Oriana se maravilló de la meticulosa planificación de estos individuos.

A medida que se adentraban en el bosque, a una gran distancia de la posada, se encontraron con un séquito que los esperaba.

Caballos negros y una carroza de color oscuro, camuflada por las sombras del entorno, estaban acompañados por varios hombres vestidos de ropa oscura, muy parecidos al primer escolta de Oriana.

La tenue luz de unas pocas lámparas reveló su presencia a los que se encontraban cerca, aprovechando la cobertura de la oscuridad para su escape.

Oriana no pudo evitar admirar la precisión de su operación.

Dejaron al anciano dentro de la carroza y le pidieron a Oriana:
—Por favor, suba.

La curiosidad la roía, y preguntó:
—¿A dónde vamos desde aquí?

—Hacia la frontera del reino vecino.

Allí, más aliados nuestros facilitarán tu huida al otro lado de la frontera y te ayudarán a establecer una nueva vida —fue la respuesta.

—¿Por qué me están ayudando tanto yendo en contra de las mismas fuerzas reales y haciéndose enemigos de este reino?

—no pudo evitar preguntar.

Todo este arreglo parecía bien planeado y no parecía que se hubiera hecho a la ligera.

—Por el bien de tu abuelo que una vez ayudó a nuestro amigo y nosotros mercenarios nunca fuimos amigos de ningún reino ni de sus familias reales.

Vivimos según nuestras propias condiciones y seguimos nuestras propias reglas —respondió el hombre con prisa mientras miraba a su alrededor por si eran descubiertos—, ahora no haga más preguntas y suba o nos atraparán —instó el hombre.

Aunque algo reacia, Oriana se subió a la carroza pensando: «Veamos qué pasa a continuación.

No es como si mi vida fuera mejor en este momento o fuera mejor después de ir al palacio».

Todo el mundo se subió a los caballos y estaba listo para partir pero….

No había ningún caballo relinchando y pasos y espadas saliendo de sus vainas, haciendo que se detuvieran al momento siguiente.
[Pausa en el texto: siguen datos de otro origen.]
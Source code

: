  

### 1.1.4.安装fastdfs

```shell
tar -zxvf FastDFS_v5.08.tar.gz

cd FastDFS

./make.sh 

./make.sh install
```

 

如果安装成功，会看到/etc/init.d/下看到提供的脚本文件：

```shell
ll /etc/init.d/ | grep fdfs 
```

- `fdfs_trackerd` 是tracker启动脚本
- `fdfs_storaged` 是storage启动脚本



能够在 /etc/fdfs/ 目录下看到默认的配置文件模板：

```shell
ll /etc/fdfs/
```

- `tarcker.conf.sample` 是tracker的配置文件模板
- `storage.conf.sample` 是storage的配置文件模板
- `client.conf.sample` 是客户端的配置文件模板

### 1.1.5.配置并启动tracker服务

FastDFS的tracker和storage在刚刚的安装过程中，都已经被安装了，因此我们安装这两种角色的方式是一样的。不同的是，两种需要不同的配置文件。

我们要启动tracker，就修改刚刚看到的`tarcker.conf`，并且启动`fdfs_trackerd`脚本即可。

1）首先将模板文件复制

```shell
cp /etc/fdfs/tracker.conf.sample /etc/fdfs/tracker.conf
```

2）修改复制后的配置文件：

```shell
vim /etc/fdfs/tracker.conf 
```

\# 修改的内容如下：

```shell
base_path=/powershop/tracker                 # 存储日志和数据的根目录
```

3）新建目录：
Dentro de la carroza, el corazón de Oriana latía acelerado, y echó un vistazo furtivo por la ventana.

A la escasa luz de la luna, apenas tocando el suelo, y la débil luz de la lámpara proporcionando una ayuda mínima, pudo discernir la presencia de numerosos espadachines recién llegados que los habían rodeado.

—Nos han atrapado —se quejó Oriana.

—Ese maldito príncipe —murmuró entre dientes.